Example of Displacement of Original Affect Upon Play

Mary K. Isham

A pretty example of how a child occupies or sublimates in its play feelings or impulses which it has been forcibly hindered from expressing in a cruder way recently came to my notice. A father was telling me the following story about his little son who is very headstrong. The boy is three years old, exceedingly sturdy, active, and aggressive, and must be almost constantly supervised on account of his surprising impulses. Last fall when his father and mother went to the cemetery for their yearly decoration of the family graves, they took the child with them. In one part of the family lot is a long slab lying horizontally and marking the location of graves of ancient members of the family. The parents of the child started to place flowers on this slab. He did not approve and vigorously threw on it a handful of earth which he had gathered from a neighboring newly made grave. Although told to stop, he kept pelting the slab with earth. As nearly as the father can remember, the boy was scolded, shaken, or slapped seven or eight times for persisting in this conduct. Finally his father had to hold him forcibly, while his mother finished decorating the graves. The child was very angry, although quiet on the way home and seemed to forget the incident by evening.
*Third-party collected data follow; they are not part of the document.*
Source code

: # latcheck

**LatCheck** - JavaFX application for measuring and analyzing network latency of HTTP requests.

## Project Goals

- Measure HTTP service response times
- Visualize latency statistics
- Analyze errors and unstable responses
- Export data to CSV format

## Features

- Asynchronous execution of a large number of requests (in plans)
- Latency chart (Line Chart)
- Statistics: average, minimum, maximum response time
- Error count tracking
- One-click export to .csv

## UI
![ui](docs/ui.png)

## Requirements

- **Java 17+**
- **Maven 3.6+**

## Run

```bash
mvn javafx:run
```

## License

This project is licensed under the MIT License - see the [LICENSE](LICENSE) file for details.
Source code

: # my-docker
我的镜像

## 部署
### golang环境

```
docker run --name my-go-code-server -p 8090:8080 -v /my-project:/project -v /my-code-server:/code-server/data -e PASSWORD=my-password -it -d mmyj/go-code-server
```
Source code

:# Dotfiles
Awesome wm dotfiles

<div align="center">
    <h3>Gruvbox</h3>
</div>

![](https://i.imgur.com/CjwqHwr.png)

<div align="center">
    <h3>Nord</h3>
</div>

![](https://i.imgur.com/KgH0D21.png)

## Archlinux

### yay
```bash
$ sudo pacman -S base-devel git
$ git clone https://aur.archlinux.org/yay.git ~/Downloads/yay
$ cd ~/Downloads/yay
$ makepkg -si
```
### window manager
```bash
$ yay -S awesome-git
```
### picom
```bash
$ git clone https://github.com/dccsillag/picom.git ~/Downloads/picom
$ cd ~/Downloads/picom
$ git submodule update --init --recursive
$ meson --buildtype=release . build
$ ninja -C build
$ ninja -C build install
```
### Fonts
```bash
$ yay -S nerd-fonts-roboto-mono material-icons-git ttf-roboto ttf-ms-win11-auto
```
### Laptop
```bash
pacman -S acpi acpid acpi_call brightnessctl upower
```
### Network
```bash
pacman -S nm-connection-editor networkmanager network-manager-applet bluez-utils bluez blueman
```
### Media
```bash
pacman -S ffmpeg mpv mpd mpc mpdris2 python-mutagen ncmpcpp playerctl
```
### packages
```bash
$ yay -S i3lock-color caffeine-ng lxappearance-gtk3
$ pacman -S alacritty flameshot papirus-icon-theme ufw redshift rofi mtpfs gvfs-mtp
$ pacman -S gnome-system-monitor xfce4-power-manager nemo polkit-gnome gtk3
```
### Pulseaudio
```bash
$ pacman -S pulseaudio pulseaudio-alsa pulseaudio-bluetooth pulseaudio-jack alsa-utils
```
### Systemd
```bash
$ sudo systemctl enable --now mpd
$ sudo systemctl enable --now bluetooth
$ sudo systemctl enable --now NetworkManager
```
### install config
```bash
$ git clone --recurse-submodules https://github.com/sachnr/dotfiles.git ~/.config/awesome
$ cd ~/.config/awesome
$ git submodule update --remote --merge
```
The next morning he went out-doors to play. His mother happened to look out of the window and saw that he had dragged a long board from the back to the side yard and placed it flat where the grass was especially green and thick. He then vigorously pelted the board with one handful of earth after another, until it was completely covered. Then he carefully brushed the earth away. His mother saw him do this four times, but he had been engaged in the occupation some time before she looked out.